When it comes to using the computer, there are simple options such as a basic text editor. That could be anything from Windows Notepad to Vi. Nice aspect of this is you don't have to worry about special formatting, and you know you can always open up the files regardless of where you are. Disadvantage is that the lack of enforced structure can at times make these notes hard to find anything in. Those looking for more structure might like Casenotes. Casenotes is a popular free Windows based application created specifically for taking notes in a forensic investigation. Containing many features that might be of interest to forensic investigators such as MD5 hashing and encryption, it is worth a look.

I personally like to use Leo. Leo is an XML editor written in Python that I was introduced to while taking the Offensive Security 101 course, and I have taken to using it for many tasks. I am a non-linear thinker, and the hierarchical style format of the program helps me separate various topics while making everything easy to find. It is cross platform, and uses XML for the file format, so even if you don't have access to the program you can still parse the content of the notes easily. Some advocate not taking written notes, but rather using a portable audio recorder. Advantage here is less time is taken for the actual note taking, preventing a break in the flow of work. Disadvantage would be it is harder to look something up afterward, unless you get some decent text to speech technology working.


What about the contents of the notes? Will the notes be discoverable? Could anything you put down possibly come back and be used against the conclusions that you came to in your report? The advice here is to not put conclusions or opinions into the notes, but rather keep them as a running log of the facts you discover. Some I have talked to have made it standard operating procedure to take notes, using the notes for the creation of the report, then destroying the notes. Sound a bit extreme? Just make sure you include everything in your report.


What about care of the notes? How do you protect them? Many examiners I know that take paper notes will keep the notes as part of the evidence control system. For electronic notes, keeping them with any image files is not a bad idea. What about MD5 hashes for each session? Ensuring that no changes have occurred between sessions is not a bad idea. Encryption is an option as well. And don't forget to back up!

Show Me Your Notes!

With no standard way to approach notes, there is no wrong way handle the situation.

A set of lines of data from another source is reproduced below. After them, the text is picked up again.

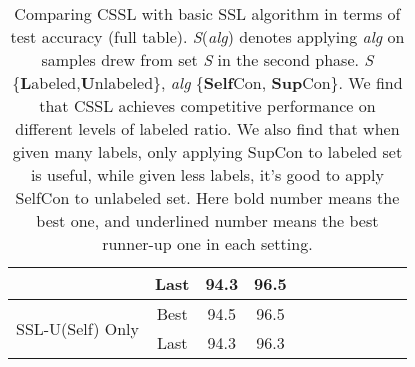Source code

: \documentclass[letterpaper]{article} \usepackage{aaai22}  \usepackage{times}  \usepackage{helvet}  \usepackage{courier}  \usepackage[hyphens]{url}  \usepackage{graphicx} \usepackage{subfigure}
\begin{document}
\begin{table}[h]
\begin{center}
\begin{tabular}{lcccccccccc}
& Last & 94.3 & 96.5 \\
\hline
\multirow{2}{*}{SSL-U(Self) Only} & Best & 94.5 & 96.5 \\
& Last & 94.3 & 96.3 \\
\hline
\end{tabular}
\end{center}
\caption{Comparing CSSL with basic SSL algorithm in terms of test accuracy (full table). \textit{S}(\textit{alg}) denotes applying \textit{alg} on samples drew from set \textit{S} in the second phase. \textit{S} \{\textbf{L}abeled,\textbf{U}nlabeled\}, \textit{alg}  \{\textbf{Self}Con, \textbf{Sup}Con\}. We find that CSSL achieves competitive performance on different levels of labeled ratio. We also find that when given many labels, only applying SupCon to labeled set is useful, while given less labels, it's good to apply SelfCon to unlabeled set. Here bold number means the best one, and underlined number means the best runner-up one in each setting. }
\label{tab:table1_complete}
\end{table}
\end{document}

The important part is to make sure you are consistent, both to make sure that you are creating good habits and there can be no claims of you mishandling an examination. That said, I would be interested in hearing how you take notes. What sort of content to you save? How do you save it? How do you care for the notes? Leave a comment and let us know!

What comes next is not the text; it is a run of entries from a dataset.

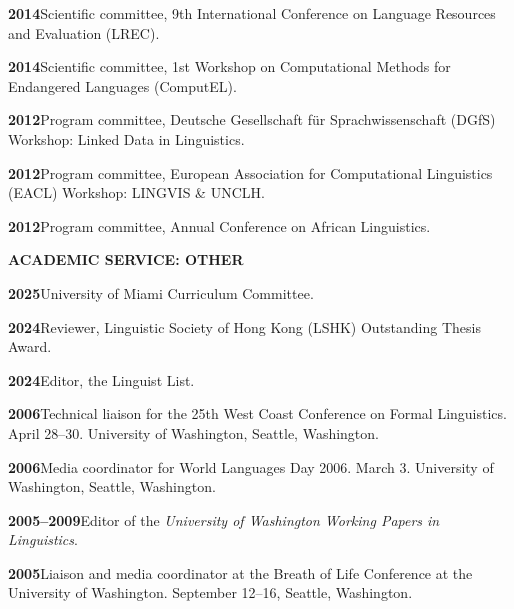 \documentclass[11pt]{article}
\newcommand{\hangpara}{
 \setlength{\parindent}{0in} %
 \hangindent=0.42in %
}
\begin{document}
\vskip 6pt
\hangpara
{\bf 2014}\hspace{1ex}Scientific committee, 9th International Conference on Language Resources and Evaluation (LREC).

\vskip 6pt
\hangpara
{\bf 2014}\hspace{1ex}Scientific committee, 1st Workshop on Computational Methods for Endangered Languages (ComputEL).

\vskip 6pt
\hangpara
{\bf 2012}\hspace{1ex}Program committee, Deutsche Gesellschaft f{\"u}r Sprachwissenschaft (DGfS) Workshop: Linked Data in Linguistics.

\vskip 6pt
\hangpara
{\bf 2012}\hspace{1ex}Program committee, European Association for Computational Linguistics (EACL) Workshop: LINGVIS \& UNCLH.

\vskip 6pt
\hangpara
{\bf 2012}\hspace{1ex}Program committee, Annual Conference on African Linguistics.


\vskip 20pt
\begin{flushleft}
{\bf ACADEMIC SERVICE: OTHER}
\end{flushleft}

\hangpara
{\bf 2025}\hspace{1ex}University of Miami Curriculum Committee.

\vskip 6pt
\hangpara
{\bf 2024}\hspace{1ex}Reviewer, Linguistic Society of Hong Kong (LSHK) Outstanding Thesis Award.

\vskip 6pt
\hangpara
{\bf 2024}\hspace{1ex}Editor, the Linguist List.

\vskip 6pt
\hangpara
{\bf 2006}\hspace{1ex}Technical liaison for the 25th West Coast Conference on Formal Linguistics. April 28--30. University of Washington, Seattle, Washington.

\vskip 6pt
\hangpara
{\bf 2006}\hspace{1ex}Media coordinator for World Languages Day 2006. March 3. University of Washington, Seattle, Washington.

\vskip 6pt
\hangpara
{\bf 2005--2009}\hspace{1ex}Editor of the \textit{University of Washington Working Papers in Linguistics}.

\vskip 6pt
\hangpara
{\bf 2005}\hspace{1ex}Liaison and media coordinator at the Breath of Life Conference at the University of Washington. September 12--16, Seattle, Washington.
\end{document}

Jim O'Gorman, GCFA Silver 1356, works for Continuum Worldwide,lives at, and blogs at Binary Intelligence. You can reach Jim at


Posted January 2, 2009 at 1:33 PM | Permalink | Reply


I have introduced the use of OneNote into our office for examination notes. It is really flexible and can create lots of tabbed pages or sections for different exhibits or different aspects to an investigation to help with organisation of your notes in a big case. It is great at handling screen shots so if you make some selections in a dialog box just take a screen shot of the dialog and you have a quick record of your parameters. It OCRs the screen shots so you can search text.
It is very popular with the team.

Posted January 2, 2009 at 3:14 PM | Permalink | Reply


My rule of thumb is that I take notes and keep supporting documentation to the extent that a reasonably experienced external investigator could completely reproduce my process. I tend to err on the side of being overly verbose.
I have no problem keeping my thoughts, opinions, hunches, etc in my notes. If anything it helps to show that I am being thorough. And the fact is, if I was leaning toward theory A at one time, then it was a part of my investigation. I might get attacked on it later, but I should be able to defend my conclusions.